Brazilian Rains Move North While Rio Still Counts Its Dead

Bumba HillThe latest report from the Rio de Janeiro state Fire Department tells that, bodies are still being found in Niterói, the city across the Bay of Guanabara from Rio de Janeiro, after mudslides that began on Monday, April 5. Final total could be over 400 in the state.

In Niterói, at Morro do Bumba, bodies are still being dug up. Authorities say there could be another 150 people buried under the enormous mudslide that occurred on Wednesday, April 7. This was a community built on top of a landfill that gave way and sweep some 50 homes off the map as it descended down the hill (“morro”).

Across the bay, in Rio itself, at the Morro dos Prazeres (Hill of Pleasures), at least 15 people died under similar circumstances: a hillside absorbed all the rain it could and then gravity took over.

The mayor of Rio, Eduardo Paes, on his Twitter page, informed the world that inhabitants on part of the Morro do Urubu (Hill of the Vulture) in the northern region of the city, are already leaving that area.

Around 5,000 people live there in some 300 homes that have been condemned by the Civil Defense authorities and are being demolished. The area has been badly damaged by the rains. Paes reports that the families will receive 250 reais (US$ 142) per month to help them pay rent until they can establish another permanent residency.

A number of tourist attractions have been closed or open with limited access due to the rains – the Alto da Boa Vista, the Christ on Corcovado and Tijuca National Park, for example.

Back in Niterói, the governor of the state of Rio de Janeiro, Sérgio Cabral, visited the Morro do Céu (Hill of Heaven) and stated that at least 200 families there (the area is near Morro do Bumba) will be removed with funding from the state and federal governments.

Meanwhile, outside the metropolitan areas there remain problems with highways closed due to mudslides as well.

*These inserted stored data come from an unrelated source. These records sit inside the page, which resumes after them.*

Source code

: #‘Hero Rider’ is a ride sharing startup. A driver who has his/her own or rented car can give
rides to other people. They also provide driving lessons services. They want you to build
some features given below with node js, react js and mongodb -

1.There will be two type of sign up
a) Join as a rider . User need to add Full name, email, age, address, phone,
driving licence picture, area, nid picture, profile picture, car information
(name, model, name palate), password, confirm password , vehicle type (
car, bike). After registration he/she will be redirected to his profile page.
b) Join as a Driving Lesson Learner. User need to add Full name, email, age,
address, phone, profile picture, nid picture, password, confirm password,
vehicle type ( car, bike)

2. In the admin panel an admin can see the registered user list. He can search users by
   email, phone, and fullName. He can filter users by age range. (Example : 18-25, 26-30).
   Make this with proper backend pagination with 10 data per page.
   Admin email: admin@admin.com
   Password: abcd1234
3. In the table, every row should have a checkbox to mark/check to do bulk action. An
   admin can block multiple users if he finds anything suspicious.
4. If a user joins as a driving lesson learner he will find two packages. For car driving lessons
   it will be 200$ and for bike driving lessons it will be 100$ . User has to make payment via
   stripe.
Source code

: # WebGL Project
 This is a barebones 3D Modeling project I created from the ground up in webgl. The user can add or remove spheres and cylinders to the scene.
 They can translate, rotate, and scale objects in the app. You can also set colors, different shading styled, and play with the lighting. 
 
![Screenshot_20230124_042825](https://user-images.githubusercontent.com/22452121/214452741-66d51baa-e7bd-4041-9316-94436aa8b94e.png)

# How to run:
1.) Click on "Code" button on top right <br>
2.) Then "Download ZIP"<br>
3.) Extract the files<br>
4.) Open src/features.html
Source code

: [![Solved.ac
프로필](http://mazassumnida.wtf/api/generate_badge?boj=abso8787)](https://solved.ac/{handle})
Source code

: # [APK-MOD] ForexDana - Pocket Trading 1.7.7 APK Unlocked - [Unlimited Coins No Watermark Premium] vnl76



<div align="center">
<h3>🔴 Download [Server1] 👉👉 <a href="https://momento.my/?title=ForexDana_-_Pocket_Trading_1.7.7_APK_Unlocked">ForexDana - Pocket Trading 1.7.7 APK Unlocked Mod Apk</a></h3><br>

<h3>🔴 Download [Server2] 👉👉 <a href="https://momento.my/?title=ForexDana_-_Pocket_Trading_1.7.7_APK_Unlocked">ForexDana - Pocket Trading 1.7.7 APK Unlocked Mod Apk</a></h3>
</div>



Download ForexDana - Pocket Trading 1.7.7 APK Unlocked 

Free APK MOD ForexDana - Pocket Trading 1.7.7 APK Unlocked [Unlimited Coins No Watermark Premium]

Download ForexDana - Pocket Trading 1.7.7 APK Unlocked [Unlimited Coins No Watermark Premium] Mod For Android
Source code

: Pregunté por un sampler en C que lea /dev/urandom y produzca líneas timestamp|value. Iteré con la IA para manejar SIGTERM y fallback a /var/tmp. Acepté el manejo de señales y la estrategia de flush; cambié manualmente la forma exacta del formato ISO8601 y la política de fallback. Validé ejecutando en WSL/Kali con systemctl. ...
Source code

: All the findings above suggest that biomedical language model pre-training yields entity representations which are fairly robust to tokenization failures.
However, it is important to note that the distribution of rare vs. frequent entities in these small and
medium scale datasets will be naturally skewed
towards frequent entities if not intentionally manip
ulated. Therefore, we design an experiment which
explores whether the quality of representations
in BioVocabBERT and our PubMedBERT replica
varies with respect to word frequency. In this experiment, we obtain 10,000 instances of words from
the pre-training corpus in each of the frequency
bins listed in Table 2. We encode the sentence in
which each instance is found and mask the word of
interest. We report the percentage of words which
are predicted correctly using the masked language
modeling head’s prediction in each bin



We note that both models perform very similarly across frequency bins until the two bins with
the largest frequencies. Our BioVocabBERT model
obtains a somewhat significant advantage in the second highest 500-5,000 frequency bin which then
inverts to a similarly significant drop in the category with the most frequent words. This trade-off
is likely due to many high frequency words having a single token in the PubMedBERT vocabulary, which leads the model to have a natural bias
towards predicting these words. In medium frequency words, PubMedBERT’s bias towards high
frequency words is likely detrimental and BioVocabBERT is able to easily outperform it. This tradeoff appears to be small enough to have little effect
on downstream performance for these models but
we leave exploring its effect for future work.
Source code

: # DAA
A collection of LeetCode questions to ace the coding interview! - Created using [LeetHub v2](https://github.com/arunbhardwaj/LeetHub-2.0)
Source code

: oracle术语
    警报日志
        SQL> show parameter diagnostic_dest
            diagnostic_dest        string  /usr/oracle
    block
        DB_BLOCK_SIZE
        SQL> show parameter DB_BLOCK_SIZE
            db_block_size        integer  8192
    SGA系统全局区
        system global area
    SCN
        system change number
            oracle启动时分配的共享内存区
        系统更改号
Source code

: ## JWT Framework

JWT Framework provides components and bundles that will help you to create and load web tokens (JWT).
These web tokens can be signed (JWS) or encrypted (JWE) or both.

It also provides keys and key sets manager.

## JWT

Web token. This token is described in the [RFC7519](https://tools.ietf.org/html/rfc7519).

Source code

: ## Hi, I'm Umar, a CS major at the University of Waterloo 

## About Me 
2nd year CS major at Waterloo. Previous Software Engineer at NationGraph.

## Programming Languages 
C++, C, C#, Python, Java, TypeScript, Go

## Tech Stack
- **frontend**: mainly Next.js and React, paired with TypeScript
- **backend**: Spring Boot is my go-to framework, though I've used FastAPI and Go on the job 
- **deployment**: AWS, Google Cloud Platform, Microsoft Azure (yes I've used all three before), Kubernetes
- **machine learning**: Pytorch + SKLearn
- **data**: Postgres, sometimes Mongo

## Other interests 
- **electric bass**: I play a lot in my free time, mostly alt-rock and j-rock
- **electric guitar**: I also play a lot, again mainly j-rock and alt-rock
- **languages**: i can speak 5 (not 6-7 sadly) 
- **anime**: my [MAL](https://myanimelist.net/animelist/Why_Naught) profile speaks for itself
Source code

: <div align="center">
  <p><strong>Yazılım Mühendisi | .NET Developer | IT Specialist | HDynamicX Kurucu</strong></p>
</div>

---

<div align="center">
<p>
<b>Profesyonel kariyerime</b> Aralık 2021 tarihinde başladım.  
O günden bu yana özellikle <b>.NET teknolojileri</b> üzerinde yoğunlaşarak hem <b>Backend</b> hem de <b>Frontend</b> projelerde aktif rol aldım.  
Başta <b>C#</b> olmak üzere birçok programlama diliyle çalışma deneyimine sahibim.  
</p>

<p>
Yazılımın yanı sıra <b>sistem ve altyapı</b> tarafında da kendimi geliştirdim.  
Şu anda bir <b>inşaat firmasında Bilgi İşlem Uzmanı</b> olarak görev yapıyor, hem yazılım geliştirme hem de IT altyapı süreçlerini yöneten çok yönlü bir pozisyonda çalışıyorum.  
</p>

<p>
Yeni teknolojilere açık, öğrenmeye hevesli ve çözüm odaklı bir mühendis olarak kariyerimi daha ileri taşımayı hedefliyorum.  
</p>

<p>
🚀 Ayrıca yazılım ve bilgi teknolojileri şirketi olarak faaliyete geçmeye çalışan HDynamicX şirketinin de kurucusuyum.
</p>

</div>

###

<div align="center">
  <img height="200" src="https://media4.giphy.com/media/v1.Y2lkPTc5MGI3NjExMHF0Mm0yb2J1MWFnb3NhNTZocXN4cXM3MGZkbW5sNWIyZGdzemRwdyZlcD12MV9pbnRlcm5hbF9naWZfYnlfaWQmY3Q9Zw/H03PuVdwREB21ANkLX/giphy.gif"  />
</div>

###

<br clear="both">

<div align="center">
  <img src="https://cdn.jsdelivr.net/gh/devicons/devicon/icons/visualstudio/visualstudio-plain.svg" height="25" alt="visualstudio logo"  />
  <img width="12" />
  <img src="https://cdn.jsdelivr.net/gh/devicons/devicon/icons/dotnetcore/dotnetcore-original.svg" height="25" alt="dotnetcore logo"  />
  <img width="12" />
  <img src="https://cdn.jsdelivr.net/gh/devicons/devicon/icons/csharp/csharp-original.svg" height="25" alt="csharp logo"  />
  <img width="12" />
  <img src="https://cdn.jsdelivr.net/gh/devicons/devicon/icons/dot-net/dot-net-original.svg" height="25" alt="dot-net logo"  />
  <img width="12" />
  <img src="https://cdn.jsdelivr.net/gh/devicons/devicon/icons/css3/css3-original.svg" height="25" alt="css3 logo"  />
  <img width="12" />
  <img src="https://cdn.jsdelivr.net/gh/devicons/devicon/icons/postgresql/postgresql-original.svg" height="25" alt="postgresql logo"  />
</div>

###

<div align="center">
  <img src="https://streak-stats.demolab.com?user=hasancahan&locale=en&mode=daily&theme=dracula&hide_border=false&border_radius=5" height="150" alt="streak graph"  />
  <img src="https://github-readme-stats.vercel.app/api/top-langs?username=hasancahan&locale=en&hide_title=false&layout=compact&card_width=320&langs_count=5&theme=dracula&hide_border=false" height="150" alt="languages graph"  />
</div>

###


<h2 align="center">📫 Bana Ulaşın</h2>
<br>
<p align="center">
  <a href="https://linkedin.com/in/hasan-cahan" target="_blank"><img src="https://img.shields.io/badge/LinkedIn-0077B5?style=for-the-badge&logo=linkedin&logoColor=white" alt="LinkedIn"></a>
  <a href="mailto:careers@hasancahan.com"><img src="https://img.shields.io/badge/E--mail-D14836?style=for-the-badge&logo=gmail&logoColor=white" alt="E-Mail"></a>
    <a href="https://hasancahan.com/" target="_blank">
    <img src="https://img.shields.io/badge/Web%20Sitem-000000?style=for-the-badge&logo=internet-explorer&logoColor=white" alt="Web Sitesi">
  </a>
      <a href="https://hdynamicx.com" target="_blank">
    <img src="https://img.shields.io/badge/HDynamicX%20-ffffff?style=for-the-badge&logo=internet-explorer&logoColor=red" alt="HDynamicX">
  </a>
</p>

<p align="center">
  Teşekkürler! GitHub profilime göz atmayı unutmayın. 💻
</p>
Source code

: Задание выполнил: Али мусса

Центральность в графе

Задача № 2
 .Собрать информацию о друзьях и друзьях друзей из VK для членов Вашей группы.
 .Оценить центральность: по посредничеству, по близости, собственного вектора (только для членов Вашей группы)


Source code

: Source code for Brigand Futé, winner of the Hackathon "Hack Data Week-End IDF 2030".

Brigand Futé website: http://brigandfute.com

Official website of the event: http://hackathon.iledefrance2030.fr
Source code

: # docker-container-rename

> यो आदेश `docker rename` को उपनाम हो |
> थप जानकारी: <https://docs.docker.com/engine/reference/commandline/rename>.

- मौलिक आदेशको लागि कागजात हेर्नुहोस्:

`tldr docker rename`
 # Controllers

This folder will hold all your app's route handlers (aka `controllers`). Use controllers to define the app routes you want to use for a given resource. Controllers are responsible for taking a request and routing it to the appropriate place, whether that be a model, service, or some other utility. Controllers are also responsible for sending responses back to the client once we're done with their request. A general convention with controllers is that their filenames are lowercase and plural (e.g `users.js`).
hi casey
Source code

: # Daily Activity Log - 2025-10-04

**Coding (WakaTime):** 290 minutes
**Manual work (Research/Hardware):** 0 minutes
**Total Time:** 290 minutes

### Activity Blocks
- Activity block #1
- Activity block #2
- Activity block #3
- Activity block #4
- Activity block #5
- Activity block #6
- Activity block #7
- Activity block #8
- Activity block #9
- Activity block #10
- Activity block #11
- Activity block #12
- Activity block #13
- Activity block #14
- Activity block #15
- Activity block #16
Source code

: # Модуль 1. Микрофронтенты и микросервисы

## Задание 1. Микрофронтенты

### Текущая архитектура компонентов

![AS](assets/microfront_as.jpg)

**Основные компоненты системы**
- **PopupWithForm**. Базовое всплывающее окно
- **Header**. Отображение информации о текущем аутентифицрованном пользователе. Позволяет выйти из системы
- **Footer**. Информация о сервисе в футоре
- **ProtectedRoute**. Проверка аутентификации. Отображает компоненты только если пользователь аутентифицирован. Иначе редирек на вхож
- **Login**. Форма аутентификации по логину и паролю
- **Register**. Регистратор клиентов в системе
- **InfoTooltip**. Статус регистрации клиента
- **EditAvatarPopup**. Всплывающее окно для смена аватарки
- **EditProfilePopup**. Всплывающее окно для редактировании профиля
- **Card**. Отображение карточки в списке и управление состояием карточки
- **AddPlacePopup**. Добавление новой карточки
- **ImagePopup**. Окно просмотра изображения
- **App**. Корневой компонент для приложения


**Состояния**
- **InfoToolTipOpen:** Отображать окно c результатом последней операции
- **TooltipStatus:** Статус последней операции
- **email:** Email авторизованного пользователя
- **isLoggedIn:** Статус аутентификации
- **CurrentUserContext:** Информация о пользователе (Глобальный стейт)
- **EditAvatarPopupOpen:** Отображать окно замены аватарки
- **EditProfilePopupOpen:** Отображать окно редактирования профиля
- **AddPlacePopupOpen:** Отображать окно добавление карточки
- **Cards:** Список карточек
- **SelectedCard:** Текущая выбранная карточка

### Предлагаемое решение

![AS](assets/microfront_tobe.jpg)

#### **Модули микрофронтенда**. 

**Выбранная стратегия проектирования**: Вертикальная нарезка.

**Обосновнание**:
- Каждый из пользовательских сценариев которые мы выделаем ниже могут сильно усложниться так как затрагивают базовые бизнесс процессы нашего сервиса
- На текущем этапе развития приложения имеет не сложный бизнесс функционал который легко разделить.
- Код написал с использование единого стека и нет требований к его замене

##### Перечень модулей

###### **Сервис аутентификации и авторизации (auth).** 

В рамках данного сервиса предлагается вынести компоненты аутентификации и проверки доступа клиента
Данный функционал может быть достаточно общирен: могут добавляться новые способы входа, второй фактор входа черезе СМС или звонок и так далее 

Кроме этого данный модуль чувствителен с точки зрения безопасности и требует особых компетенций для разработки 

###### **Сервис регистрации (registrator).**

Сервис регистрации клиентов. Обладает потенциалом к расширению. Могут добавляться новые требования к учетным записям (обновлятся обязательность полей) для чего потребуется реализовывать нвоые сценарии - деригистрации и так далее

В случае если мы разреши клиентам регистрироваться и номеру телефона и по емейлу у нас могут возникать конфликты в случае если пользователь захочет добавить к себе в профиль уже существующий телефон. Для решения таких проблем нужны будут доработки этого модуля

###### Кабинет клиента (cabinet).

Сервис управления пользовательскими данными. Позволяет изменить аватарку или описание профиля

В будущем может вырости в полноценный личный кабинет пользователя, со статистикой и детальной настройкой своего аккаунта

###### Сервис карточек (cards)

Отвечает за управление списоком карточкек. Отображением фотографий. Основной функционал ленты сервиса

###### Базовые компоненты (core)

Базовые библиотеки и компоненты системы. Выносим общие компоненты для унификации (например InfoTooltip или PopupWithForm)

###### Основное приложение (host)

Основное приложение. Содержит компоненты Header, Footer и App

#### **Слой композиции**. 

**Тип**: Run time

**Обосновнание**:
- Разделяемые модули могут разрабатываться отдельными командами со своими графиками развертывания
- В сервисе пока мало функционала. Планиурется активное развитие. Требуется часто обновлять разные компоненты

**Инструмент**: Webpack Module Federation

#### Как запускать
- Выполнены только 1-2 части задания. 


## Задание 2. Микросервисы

The BR-493, an important connection between Rio and the rest of the state – the regions of the mountains and lakes (Região Serrana e Região dos Lagos) was closed for three days last week. Last weekend it was opened for trucks and buses, but passenger cars weren’t allowed till the end of the week.

During the night of Wednesday, April 7, 2010, the life of 18-year-old Eberton Bitile was dramatically changed forever. The shack built on a hillside where he and his extended family lived, a total of thirteen people, was in danger of collapsing and sliding down the hill during heavy rains. So everybody went to another shack that seemed to offer more protection.

The second shack belonged to Evandro da Silva Barci, who was a kind of good Samaritan of the Morro do Bambu, in Niterói. Evandro, seeing the danger in the higher part of the ghetto gave refuge to no less than six different families that night (he went out in the rain and told others they should leave their own shacks and go to his for safety). His home was better built than the others and seemed to be in a safer place. It wasn’t.

The whole hillside gave way. Everything was swept away, including Evandro’s home, and buried in tons of mud and rubble since this ghetto was also built on top of a landfill. 

Eberton was visiting his girlfriend in another neighborhood and was the only survivor.  “Now I don’t have a home or relatives. I guess I am going to live with my girlfriend,” was all the dazed young man could say.

Sergipe: 500 Homeless

Cold fronts in Brazil come up from Argentina and move Northeast. That is, they tend to move along the coast. The frontal system that did so much harm in Rio de Janeiro has now moved up to the northeastern state of Sergipe where the rains have damaged over 700 homes leaving around 500 people without shelter.